More recently, the phrase "to be in like Flynn" has been used to mean "to seduce a woman quickly," presumably in tribute to the star's notorious sexual escapades. One interesting rumor has it that Errol Flynn originally wanted to title his autobiography "In Like Me," but was persuaded to use the more decorous title "My Wicked Wicked Ways." Overall, "in like Flynn" conveys the notion that someone has pulled off a daring, difficult, perhaps risky maneuver with little effort or inconvenience.
Question: I came across the clue "lemmings' fate" in a crossword puzzle recently. The answer turned out to be "noyade." It isn't in any of the dictionaries I looked at, and I'm curious to know what it means exactly (something to do with drowning, I assume).

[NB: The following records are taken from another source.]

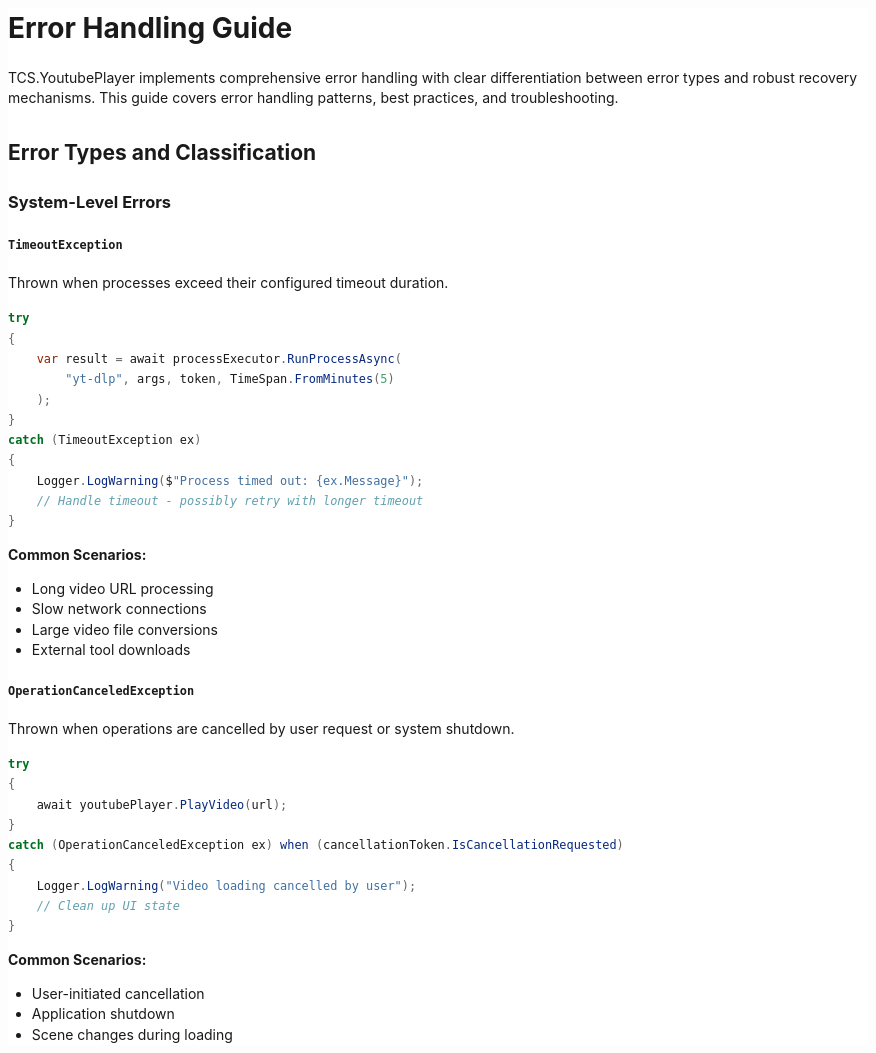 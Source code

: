 # Error Handling Guide

TCS.YoutubePlayer implements comprehensive error handling with clear differentiation between error types and robust recovery mechanisms. This guide covers error handling patterns, best practices, and troubleshooting.

## Error Types and Classification

### System-Level Errors

#### `TimeoutException`
Thrown when processes exceed their configured timeout duration.

```csharp
try
{
    var result = await processExecutor.RunProcessAsync(
        "yt-dlp", args, token, TimeSpan.FromMinutes(5)
    );
}
catch (TimeoutException ex)
{
    Logger.LogWarning($"Process timed out: {ex.Message}");
    // Handle timeout - possibly retry with longer timeout
}
```

**Common Scenarios:**
- Long video URL processing
- Slow network connections
- Large video file conversions
- External tool downloads

#### `OperationCanceledException`
Thrown when operations are cancelled by user request or system shutdown.

```csharp
try
{
    await youtubePlayer.PlayVideo(url);
}
catch (OperationCanceledException ex) when (cancellationToken.IsCancellationRequested)
{
    Logger.LogWarning("Video loading cancelled by user");
    // Clean up UI state
}
```

**Common Scenarios:**
- User-initiated cancellation
- Application shutdown
- Scene changes during loading
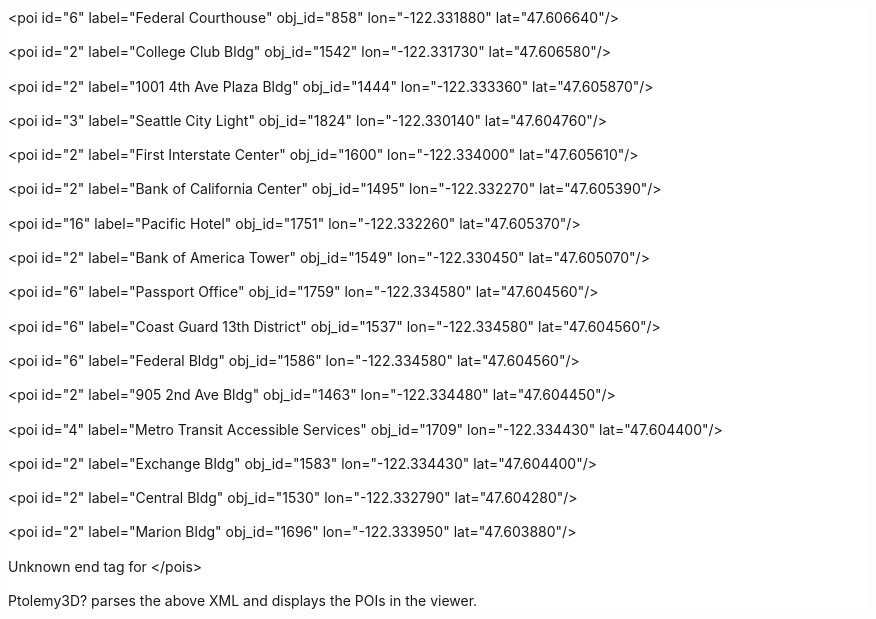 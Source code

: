 


<poi id="6" label="Federal Courthouse" obj\_id="858" lon="-122.331880" lat="47.606640"/>




<poi id="2" label="College Club Bldg" obj\_id="1542" lon="-122.331730" lat="47.606580"/>




<poi id="2" label="1001 4th Ave Plaza Bldg" obj\_id="1444" lon="-122.333360" lat="47.605870"/>




<poi id="3" label="Seattle City Light" obj\_id="1824" lon="-122.330140" lat="47.604760"/>




<poi id="2" label="First Interstate Center" obj\_id="1600" lon="-122.334000" lat="47.605610"/>




<poi id="2" label="Bank of California Center" obj\_id="1495" lon="-122.332270" lat="47.605390"/>




<poi id="16" label="Pacific Hotel" obj\_id="1751" lon="-122.332260" lat="47.605370"/>




<poi id="2" label="Bank of America Tower" obj\_id="1549" lon="-122.330450" lat="47.605070"/>




<poi id="6" label="Passport Office" obj\_id="1759" lon="-122.334580" lat="47.604560"/>




<poi id="6" label="Coast Guard 13th District" obj\_id="1537" lon="-122.334580" lat="47.604560"/>




<poi id="6" label="Federal Bldg" obj\_id="1586" lon="-122.334580" lat="47.604560"/>




<poi id="2" label="905 2nd Ave Bldg" obj\_id="1463" lon="-122.334480" lat="47.604450"/>




<poi id="4" label="Metro Transit Accessible Services" obj\_id="1709" lon="-122.334430" lat="47.604400"/>




<poi id="2" label="Exchange Bldg" obj\_id="1583" lon="-122.334430" lat="47.604400"/>




<poi id="2" label="Central Bldg" obj\_id="1530" lon="-122.332790" lat="47.604280"/>




<poi id="2" label="Marion Bldg" obj\_id="1696" lon="-122.333950" lat="47.603880"/>




Unknown end tag for &lt;/pois&gt;



Ptolemy3D? parses the above XML and displays the POIs in the viewer.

Answer: You're right. "Noyade" is originally a French noun meaning "drowning," from the verb "noyer," "to drown." In English, "noyade" is not synonymous with simply "drowning," but has narrower connotations. Both "mass drowning" and "execution by drowning" are acceptable definitions.
The origins of "noyade" are not for the squeamish. During the French Revolution, one of the Republican leaders, Jean-Baptiste Carrier, became infamous from his employment of mass drowning as a means of execution. He found it the most efficient means of exterminating hundreds of prisoners who were being held at Nantes in 1793 after the counterrevolutionary uprising of the Vendeens was quashed. The doomed prisoners were loaded onto boats, which were then scuttled in the Loire. It was said that Carrier ordered pairs of men and women tied together for these noyades - a method the French referred to as "Republican marriages."
Perhaps as a result, speakers of English felt that execution by drowning, like execution by guillotine, was characteristically French; "noyade" entered our vocabulary in the aftermath of the French Revolution.
With its origins in this conscious, aggressive form of mass drowning, English "noyade" has never taken on any broader meaning, as, for example, to refer to the drowning of large populations by natural causes; nor do we know of its use encompassing the kind of accidental drowning fate which befalls some lemmings during migration. In 1819 John Adams referred to "the noyade of the tea in Boston harbor," but today the word is rarely used in any context other than in specific references to the noyades of Nantes.